Sem estes requisitos que se intercalam entre as diferenças dos parceiros, é muito difícil manter uma relação e, o sonho acaba poucos meses depois da festa em que todos brindaram a uma felicidade irreal; um momento para ser partilhado com amigos, mas que, para o casal não significou mais do que fotos bonitas, música, presentes e daí por diante.
 
No fundo, e por muito que isto possa parecer estranho, uma das motivações para o casamento acaba por ser, o desgaste perante o percurso anterior. 
 
A necessidade de experimentar algo novo. Muitas vezes a saída da casa dos pais, a curiosidade em testar as nossas qualidades no quotidiano com outra pessoa, sem esquecer que, naturalmente a idade nos convida a outros desafios e necessidades. 
 
O desejo de conhecer a intimidade com aquela pessoa que se ama, mesmo com todos os impedimentos diários, mas também «ser adulto» e abandonar os hábitos de adolescente.
 
Há uma fase de vida em que, nos faz falta descobrir algo mais em nós e nos outros. Quando chegamos a esta etapa, pode dizer-se que devemos direcionar a nossa personalidade para o casamento ou para uma relação com outra pessoa, pois estamos preparados para mostrar quem somos a alguém e, disponíveis para receber e conhecer melhor o outro.
 
Ninguém se pode casar a acreditar que, «quando estivermos juntos é que nos vamos entender», pois essa base tem que existir no namoro e tem de ser um processo interior, algo que se sente.
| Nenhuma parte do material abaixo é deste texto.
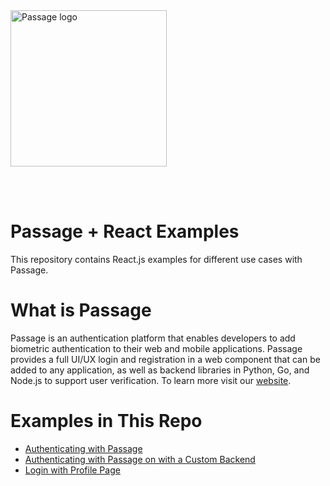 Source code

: <img src="https://storage.googleapis.com/passage-docs/passage-logo-gradient.svg" alt="Passage logo" style="width:250px;"/>

<br/><br/>

# Passage + React Examples
This repository contains React.js examples for different use cases with Passage.

# What is Passage
Passage is an authentication platform that enables developers to add biometric authentication to their web and mobile applications. Passage provides a full UI/UX login and registration in a web component that can be added to any application, as well as backend libraries in Python, Go, and Node.js to support user verification. To learn more visit our [website](https://passage.id).

# Examples in This Repo
* [Authenticating with Passage](./01-Login)
* [Authenticating with Passage on with a Custom Backend](./02-Express-Backend/)
* [Login with Profile Page](./03-Login-With-Profile/)
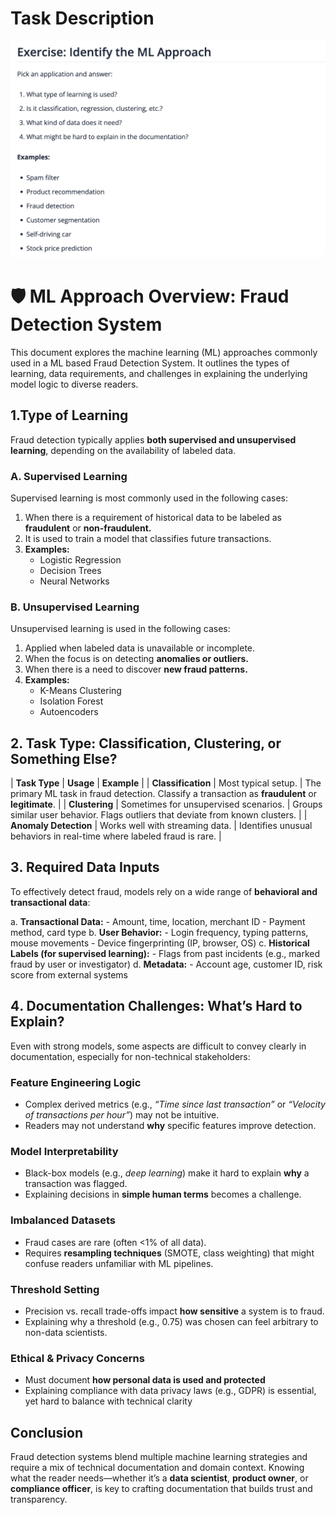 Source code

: # Task Description

 <p align="center">
   <img src="images/image2.png" alt="Task Description" style="max-width: 100%; height: auto;">
 </p>
 
# 🛡️ ML Approach Overview: Fraud Detection System

This document explores the machine learning (ML) approaches commonly used in a ML based Fraud Detection System. It outlines the types of learning, data requirements, and challenges in explaining the underlying model logic to diverse readers.

## 1️.Type of Learning

Fraud detection typically applies **both supervised and unsupervised learning**, depending on the availability of labeled data.

### A. Supervised Learning

Supervised learning is most commonly used in the following cases:

 1. When there is a requirement of historical data to be labeled as **fraudulent** or **non-fraudulent.**
 2. It is used to train a model that classifies future transactions.
 3. **Examples:** 
     - Logistic Regression
     - Decision Trees
     - Neural Networks

### B. Unsupervised Learning

Unsupervised learning is used in the following cases:

 1. Applied when labeled data is unavailable or incomplete.
 2. When the focus is on detecting **anomalies or outliers.**
 3. When there is a need to discover **new fraud patterns.**
 4. **Examples:** 
     - K-Means Clustering
     - Isolation Forest
     - Autoencoders

## 2️. Task Type: Classification, Clustering, or Something Else?

|       **Task Type**       |   **Usage**         |    **Example**    |
|   **Classification**      | Most typical setup. | The primary ML task in fraud detection. Classify a transaction as **fraudulent** or **legitimate**. |
|     **Clustering**        | Sometimes for unsupervised scenarios. | Groups similar user behavior. Flags outliers that deviate from known clusters. |
| **Anomaly Detection**     | Works well with streaming data. | Identifies unusual behaviors in real-time where labeled fraud is rare. |


## 3️. Required Data Inputs

To effectively detect fraud, models rely on a wide range of **behavioral and transactional data**:

 a. **Transactional Data:**
     - Amount, time, location, merchant ID
     - Payment method, card type
 b. **User Behavior:**
     - Login frequency, typing patterns, mouse movements
     - Device fingerprinting (IP, browser, OS)
 c. **Historical Labels (for supervised learning):**
     - Flags from past incidents (e.g., marked fraud by user or investigator)
 d. **Metadata:**
     - Account age, customer ID, risk score from external systems


## 4️. Documentation Challenges: What’s Hard to Explain?

Even with strong models, some aspects are difficult to convey clearly in documentation, especially for non-technical stakeholders:

### Feature Engineering Logic

 - Complex derived metrics (e.g., *“Time since last transaction”* or *“Velocity of transactions per hour”*) may not be intuitive.
 - Readers may not understand **why** specific features improve detection.

### Model Interpretability

 - Black-box models (e.g., *deep learning*) make it hard to explain **why** a transaction was flagged.
 - Explaining decisions in **simple human terms** becomes a challenge.

### Imbalanced Datasets

 - Fraud cases are rare (often <1% of all data).
 - Requires **resampling techniques** (SMOTE, class weighting) that might confuse readers unfamiliar with ML pipelines.

### Threshold Setting

 - Precision vs. recall trade-offs impact **how sensitive** a system is to fraud.
 - Explaining why a threshold (e.g., 0.75) was chosen can feel arbitrary to non-data scientists.

### Ethical & Privacy Concerns
 
 - Must document **how personal data is used and protected**
 - Explaining compliance with data privacy laws (e.g., GDPR) is essential, yet hard to balance with technical clarity


## Conclusion

Fraud detection systems blend multiple machine learning strategies and require a mix of technical documentation and domain context. Knowing what the reader needs—whether it’s a **data scientist**, **product owner**, or **compliance officer**, is key to crafting documentation that builds trust and transparency.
Temos de encontrar consensos nos momentos diários e, compreender até que ponto ambos estão dispostos a fazer cedências, a valorizar a vida conjunta, a dar de si e a abdicar em prol de ambos.
 
Se esta base não existe no namoro, dificilmente vai desenvolver-se no quotidiano, muito menos com o nascimento de um filho, com as despesas e as dificuldades diárias.
 
Já Quintino Aires dizia num dos seus apontamentos relativamente a este tema que, «o namoro serve precisamente para nos conhecermos melhor, para sabermos se estamos com a pessoa certa e, se é essa a pessoa com quem queremos partilhar os nossos dias, sonhos, projectos e características. 
 
Podemos namorar muitas pessoas até sabermos quem é a que melhor se encaixa na nossa personalidade e, com os nossos planos de vida, pelo que, é mesmo para isso que serve esse tempo de conhecimento que se designa por namoro.
 
O namoro é um compromisso relativo, pois pode ser duradouro e dar lugar ao casamento ou, simplesmente acrescentar-nos enquanto experiência. Se não nos damos bem no namoro, o melhor é pensar bem se queremos arriscar algo mais com essa pessoa».
 
Para finalizar, é importante ter em conta alguns pontos: se o casamento corre mal, existe a separação, se estivermos disponíveis para mudar alguns pontos em nós mesmos e a dividir a nossa essência com o outro, facilmente se encontra um casamento feliz. 
 
Num tempo em que se tem uma maior liberdade de escolha quer para o namoro, quer para o casamento, não faz sentido, viver o amor sob pressão e sem a certeza de que, pelo menos naquele momento, aquela pessoa nos faz felizes e acreditamos que assim possa perdurar a relação. 
 
Não podemos arrastar a mentalidade do passado de, olhar para o outro, ver se é aceite pelos amigos, se é a escolha dos pais e demais familiares… pois casar implica uma escolha individual e muitos sentimentos que, ou se assumem ou não. Não se pode, nem deve casar só porque os outros o fizeram, sugeriram uma pessoa para nós e, «está na idade», pois o casamento deve ser muito mais do que isso. É um acto de responsabilidade que deve ser ponderado com respeito mútuo.